**What this task involves:** Print the records below exactly as they appear.
====================
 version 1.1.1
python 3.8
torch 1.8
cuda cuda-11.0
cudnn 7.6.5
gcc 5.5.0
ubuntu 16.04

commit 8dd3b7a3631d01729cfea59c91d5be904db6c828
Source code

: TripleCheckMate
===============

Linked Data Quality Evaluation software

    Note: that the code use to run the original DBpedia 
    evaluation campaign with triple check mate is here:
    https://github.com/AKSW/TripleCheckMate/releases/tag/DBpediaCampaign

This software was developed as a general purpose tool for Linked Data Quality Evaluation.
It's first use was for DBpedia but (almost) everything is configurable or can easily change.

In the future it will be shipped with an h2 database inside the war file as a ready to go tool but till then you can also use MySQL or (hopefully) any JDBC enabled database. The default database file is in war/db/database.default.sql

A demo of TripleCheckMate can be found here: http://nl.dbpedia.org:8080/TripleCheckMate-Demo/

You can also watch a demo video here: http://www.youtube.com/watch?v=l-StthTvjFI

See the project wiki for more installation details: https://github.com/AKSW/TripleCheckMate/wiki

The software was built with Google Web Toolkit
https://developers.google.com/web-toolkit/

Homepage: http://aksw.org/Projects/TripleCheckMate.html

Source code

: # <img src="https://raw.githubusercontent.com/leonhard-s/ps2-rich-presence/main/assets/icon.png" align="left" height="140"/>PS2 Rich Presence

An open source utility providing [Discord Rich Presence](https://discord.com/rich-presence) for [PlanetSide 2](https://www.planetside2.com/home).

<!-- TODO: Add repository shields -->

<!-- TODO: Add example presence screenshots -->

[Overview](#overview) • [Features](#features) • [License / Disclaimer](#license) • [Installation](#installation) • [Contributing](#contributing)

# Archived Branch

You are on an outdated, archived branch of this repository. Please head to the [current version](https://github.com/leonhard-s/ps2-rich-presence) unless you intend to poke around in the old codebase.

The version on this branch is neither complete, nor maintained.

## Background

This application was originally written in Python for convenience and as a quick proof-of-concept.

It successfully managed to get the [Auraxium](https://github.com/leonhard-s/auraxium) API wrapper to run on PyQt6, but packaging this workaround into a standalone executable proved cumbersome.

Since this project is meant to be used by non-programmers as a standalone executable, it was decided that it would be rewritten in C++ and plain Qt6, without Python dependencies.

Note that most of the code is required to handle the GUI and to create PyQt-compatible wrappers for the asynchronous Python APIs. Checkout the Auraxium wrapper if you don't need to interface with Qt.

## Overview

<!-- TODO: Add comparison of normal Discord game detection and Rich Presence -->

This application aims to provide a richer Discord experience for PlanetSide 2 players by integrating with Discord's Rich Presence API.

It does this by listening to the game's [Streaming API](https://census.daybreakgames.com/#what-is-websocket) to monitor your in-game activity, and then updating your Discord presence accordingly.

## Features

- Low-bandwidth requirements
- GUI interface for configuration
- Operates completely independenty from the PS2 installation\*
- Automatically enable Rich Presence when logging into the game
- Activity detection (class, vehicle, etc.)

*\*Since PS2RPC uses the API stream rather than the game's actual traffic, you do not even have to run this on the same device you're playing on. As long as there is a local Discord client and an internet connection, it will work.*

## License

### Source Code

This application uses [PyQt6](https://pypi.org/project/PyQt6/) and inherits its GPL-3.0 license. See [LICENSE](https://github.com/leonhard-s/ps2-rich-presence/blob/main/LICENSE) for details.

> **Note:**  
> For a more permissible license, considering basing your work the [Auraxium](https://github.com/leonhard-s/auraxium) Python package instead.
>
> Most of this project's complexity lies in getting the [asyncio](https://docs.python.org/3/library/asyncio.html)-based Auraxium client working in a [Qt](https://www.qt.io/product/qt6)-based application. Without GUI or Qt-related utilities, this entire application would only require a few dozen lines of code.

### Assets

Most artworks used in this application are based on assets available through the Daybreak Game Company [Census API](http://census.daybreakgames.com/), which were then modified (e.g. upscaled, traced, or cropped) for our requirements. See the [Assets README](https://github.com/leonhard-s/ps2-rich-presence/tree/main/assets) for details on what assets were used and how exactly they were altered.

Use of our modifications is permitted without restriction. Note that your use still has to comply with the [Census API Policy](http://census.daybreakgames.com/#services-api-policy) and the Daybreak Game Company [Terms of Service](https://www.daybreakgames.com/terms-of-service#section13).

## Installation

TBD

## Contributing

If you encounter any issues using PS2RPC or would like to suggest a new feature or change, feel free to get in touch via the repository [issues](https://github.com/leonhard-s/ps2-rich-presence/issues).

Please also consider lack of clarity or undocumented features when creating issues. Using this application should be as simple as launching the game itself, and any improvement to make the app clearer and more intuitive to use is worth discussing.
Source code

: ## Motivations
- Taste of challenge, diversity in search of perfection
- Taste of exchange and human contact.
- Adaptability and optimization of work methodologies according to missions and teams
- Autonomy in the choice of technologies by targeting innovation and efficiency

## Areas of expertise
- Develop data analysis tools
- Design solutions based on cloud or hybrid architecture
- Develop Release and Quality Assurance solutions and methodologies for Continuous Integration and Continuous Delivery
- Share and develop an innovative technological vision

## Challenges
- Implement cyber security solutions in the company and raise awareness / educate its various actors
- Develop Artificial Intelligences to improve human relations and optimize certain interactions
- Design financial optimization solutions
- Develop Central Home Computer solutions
====================
**Solution to the problem:**
 version 1.1.1
python 3.8
torch 1.8
cuda cuda-11.0
cudnn 7.6.5
gcc 5.5.0
ubuntu 16.04

commit 8dd3b7a3631d01729cfea59c91d5be904db6c828
Source code

: TripleCheckMate
===============

Linked Data Quality Evaluation software

    Note: that the code use to run the original DBpedia 
    evaluation campaign with triple check mate is here:
    https://github.com/AKSW/TripleCheckMate/releases/tag/DBpediaCampaign

This software was developed as a general purpose tool for Linked Data Quality Evaluation.
It's first use was for DBpedia but (almost) everything is configurable or can easily change.

In the future it will be shipped with an h2 database inside the war file as a ready to go tool but till then you can also use MySQL or (hopefully) any JDBC enabled database. The default database file is in war/db/database.default.sql

A demo of TripleCheckMate can be found here: http://nl.dbpedia.org:8080/TripleCheckMate-Demo/

You can also watch a demo video here: http://www.youtube.com/watch?v=l-StthTvjFI

See the project wiki for more installation details: https://github.com/AKSW/TripleCheckMate/wiki

The software was built with Google Web Toolkit
https://developers.google.com/web-toolkit/

Homepage: http://aksw.org/Projects/TripleCheckMate.html

Source code

: # <img src="https://raw.githubusercontent.com/leonhard-s/ps2-rich-presence/main/assets/icon.png" align="left" height="140"/>PS2 Rich Presence

An open source utility providing [Discord Rich Presence](https://discord.com/rich-presence) for [PlanetSide 2](https://www.planetside2.com/home).

<!-- TODO: Add repository shields -->

<!-- TODO: Add example presence screenshots -->

[Overview](#overview) • [Features](#features) • [License / Disclaimer](#license) • [Installation](#installation) • [Contributing](#contributing)

# Archived Branch

You are on an outdated, archived branch of this repository. Please head to the [current version](https://github.com/leonhard-s/ps2-rich-presence) unless you intend to poke around in the old codebase.

The version on this branch is neither complete, nor maintained.

## Background

This application was originally written in Python for convenience and as a quick proof-of-concept.

It successfully managed to get the [Auraxium](https://github.com/leonhard-s/auraxium) API wrapper to run on PyQt6, but packaging this workaround into a standalone executable proved cumbersome.

Since this project is meant to be used by non-programmers as a standalone executable, it was decided that it would be rewritten in C++ and plain Qt6, without Python dependencies.

Note that most of the code is required to handle the GUI and to create PyQt-compatible wrappers for the asynchronous Python APIs. Checkout the Auraxium wrapper if you don't need to interface with Qt.

## Overview

<!-- TODO: Add comparison of normal Discord game detection and Rich Presence -->

This application aims to provide a richer Discord experience for PlanetSide 2 players by integrating with Discord's Rich Presence API.

It does this by listening to the game's [Streaming API](https://census.daybreakgames.com/#what-is-websocket) to monitor your in-game activity, and then updating your Discord presence accordingly.

## Features

- Low-bandwidth requirements
- GUI interface for configuration
- Operates completely independenty from the PS2 installation\*
- Automatically enable Rich Presence when logging into the game
- Activity detection (class, vehicle, etc.)

*\*Since PS2RPC uses the API stream rather than the game's actual traffic, you do not even have to run this on the same device you're playing on. As long as there is a local Discord client and an internet connection, it will work.*

## License

### Source Code

This application uses [PyQt6](https://pypi.org/project/PyQt6/) and inherits its GPL-3.0 license. See [LICENSE](https://github.com/leonhard-s/ps2-rich-presence/blob/main/LICENSE) for details.

> **Note:**  
> For a more permissible license, considering basing your work the [Auraxium](https://github.com/leonhard-s/auraxium) Python package instead.
>
> Most of this project's complexity lies in getting the [asyncio](https://docs.python.org/3/library/asyncio.html)-based Auraxium client working in a [Qt](https://www.qt.io/product/qt6)-based application. Without GUI or Qt-related utilities, this entire application would only require a few dozen lines of code.

### Assets

Most artworks used in this application are based on assets available through the Daybreak Game Company [Census API](http://census.daybreakgames.com/), which were then modified (e.g. upscaled, traced, or cropped) for our requirements. See the [Assets README](https://github.com/leonhard-s/ps2-rich-presence/tree/main/assets) for details on what assets were used and how exactly they were altered.

Use of our modifications is permitted without restriction. Note that your use still has to comply with the [Census API Policy](http://census.daybreakgames.com/#services-api-policy) and the Daybreak Game Company [Terms of Service](https://www.daybreakgames.com/terms-of-service#section13).

## Installation

TBD

## Contributing

If you encounter any issues using PS2RPC or would like to suggest a new feature or change, feel free to get in touch via the repository [issues](https://github.com/leonhard-s/ps2-rich-presence/issues).

Please also consider lack of clarity or undocumented features when creating issues. Using this application should be as simple as launching the game itself, and any improvement to make the app clearer and more intuitive to use is worth discussing.
Source code

: ## Motivations
- Taste of challenge, diversity in search of perfection
- Taste of exchange and human contact.
- Adaptability and optimization of work methodologies according to missions and teams
- Autonomy in the choice of technologies by targeting innovation and efficiency

## Areas of expertise
- Develop data analysis tools
- Design solutions based on cloud or hybrid architecture
- Develop Release and Quality Assurance solutions and methodologies for Continuous Integration and Continuous Delivery
- Share and develop an innovative technological vision

## Challenges
- Implement cyber security solutions in the company and raise awareness / educate its various actors
- Develop Artificial Intelligences to improve human relations and optimize certain interactions
- Design financial optimization solutions
- Develop Central Home Computer solutions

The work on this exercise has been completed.